:: Dataset records

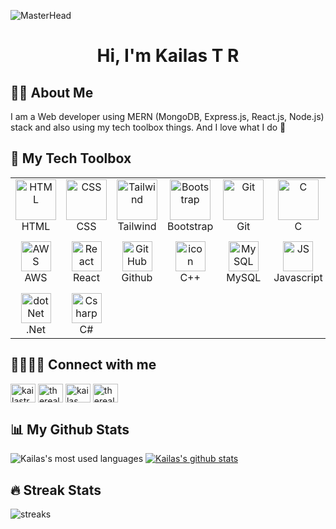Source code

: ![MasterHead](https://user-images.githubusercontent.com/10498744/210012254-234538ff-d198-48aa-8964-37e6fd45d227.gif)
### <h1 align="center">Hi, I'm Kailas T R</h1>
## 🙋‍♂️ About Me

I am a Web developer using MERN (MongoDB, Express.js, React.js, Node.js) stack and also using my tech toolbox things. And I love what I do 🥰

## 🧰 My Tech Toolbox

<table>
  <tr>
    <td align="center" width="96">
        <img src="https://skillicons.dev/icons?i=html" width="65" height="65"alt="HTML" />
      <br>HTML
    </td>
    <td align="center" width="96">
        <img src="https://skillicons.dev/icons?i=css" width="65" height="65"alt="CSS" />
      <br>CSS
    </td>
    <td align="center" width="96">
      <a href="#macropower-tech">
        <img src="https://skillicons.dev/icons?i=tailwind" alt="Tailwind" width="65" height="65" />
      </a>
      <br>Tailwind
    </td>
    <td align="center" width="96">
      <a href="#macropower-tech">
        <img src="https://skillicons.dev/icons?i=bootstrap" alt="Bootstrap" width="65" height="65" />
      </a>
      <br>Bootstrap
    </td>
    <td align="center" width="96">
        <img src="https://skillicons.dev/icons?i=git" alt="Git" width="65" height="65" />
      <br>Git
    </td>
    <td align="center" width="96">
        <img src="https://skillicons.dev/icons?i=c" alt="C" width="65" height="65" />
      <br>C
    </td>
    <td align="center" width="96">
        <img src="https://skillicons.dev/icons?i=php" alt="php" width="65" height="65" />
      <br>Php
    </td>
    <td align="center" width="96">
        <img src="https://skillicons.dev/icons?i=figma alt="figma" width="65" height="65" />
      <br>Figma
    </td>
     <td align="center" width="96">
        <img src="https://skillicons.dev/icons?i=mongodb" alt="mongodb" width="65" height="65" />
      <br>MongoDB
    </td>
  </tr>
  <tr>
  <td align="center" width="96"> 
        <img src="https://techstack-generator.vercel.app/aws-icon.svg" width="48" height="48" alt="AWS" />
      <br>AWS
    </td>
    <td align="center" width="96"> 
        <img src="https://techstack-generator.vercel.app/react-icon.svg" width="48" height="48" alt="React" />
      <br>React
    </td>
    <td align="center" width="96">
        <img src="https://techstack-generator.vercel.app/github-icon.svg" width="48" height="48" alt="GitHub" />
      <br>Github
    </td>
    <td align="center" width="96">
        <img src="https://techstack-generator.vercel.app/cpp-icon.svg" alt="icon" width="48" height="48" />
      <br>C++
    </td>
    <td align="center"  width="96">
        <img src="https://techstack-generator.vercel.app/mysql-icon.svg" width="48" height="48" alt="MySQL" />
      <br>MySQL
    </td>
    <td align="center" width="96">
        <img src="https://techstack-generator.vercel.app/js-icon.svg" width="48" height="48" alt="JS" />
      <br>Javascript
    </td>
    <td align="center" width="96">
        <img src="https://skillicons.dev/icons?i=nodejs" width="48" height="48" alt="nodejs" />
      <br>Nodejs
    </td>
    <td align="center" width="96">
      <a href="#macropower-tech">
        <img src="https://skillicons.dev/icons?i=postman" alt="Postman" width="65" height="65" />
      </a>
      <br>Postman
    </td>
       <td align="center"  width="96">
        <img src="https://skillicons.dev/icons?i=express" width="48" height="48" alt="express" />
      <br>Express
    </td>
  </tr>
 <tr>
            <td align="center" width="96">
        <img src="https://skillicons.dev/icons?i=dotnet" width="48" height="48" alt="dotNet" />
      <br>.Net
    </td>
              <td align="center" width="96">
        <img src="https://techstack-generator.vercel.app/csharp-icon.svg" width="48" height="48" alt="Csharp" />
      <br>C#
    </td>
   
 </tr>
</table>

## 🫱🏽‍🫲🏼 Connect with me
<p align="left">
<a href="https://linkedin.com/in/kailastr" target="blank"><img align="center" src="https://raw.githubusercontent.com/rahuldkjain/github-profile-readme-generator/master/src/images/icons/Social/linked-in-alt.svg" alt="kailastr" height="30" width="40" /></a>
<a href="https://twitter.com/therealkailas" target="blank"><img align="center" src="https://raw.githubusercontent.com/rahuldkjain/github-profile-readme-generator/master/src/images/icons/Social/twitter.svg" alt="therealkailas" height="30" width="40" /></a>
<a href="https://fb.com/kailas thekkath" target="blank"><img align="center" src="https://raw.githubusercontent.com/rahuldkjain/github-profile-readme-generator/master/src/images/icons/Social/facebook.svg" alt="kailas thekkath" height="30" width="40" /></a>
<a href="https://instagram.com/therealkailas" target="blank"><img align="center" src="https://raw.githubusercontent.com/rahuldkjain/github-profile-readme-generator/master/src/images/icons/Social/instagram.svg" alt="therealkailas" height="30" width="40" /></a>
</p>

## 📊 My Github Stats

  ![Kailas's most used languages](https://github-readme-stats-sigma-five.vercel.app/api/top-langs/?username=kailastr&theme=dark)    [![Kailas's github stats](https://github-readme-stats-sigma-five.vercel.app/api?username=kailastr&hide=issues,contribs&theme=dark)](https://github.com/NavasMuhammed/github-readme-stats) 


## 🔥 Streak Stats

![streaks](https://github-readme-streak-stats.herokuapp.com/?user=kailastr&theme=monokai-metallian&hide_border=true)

::::

Lines in the data that include the word "HTML" should all be copied.

        <img src="https://skillicons.dev/icons?i=html" width="65" height="65"alt="HTML" />
      <br>HTML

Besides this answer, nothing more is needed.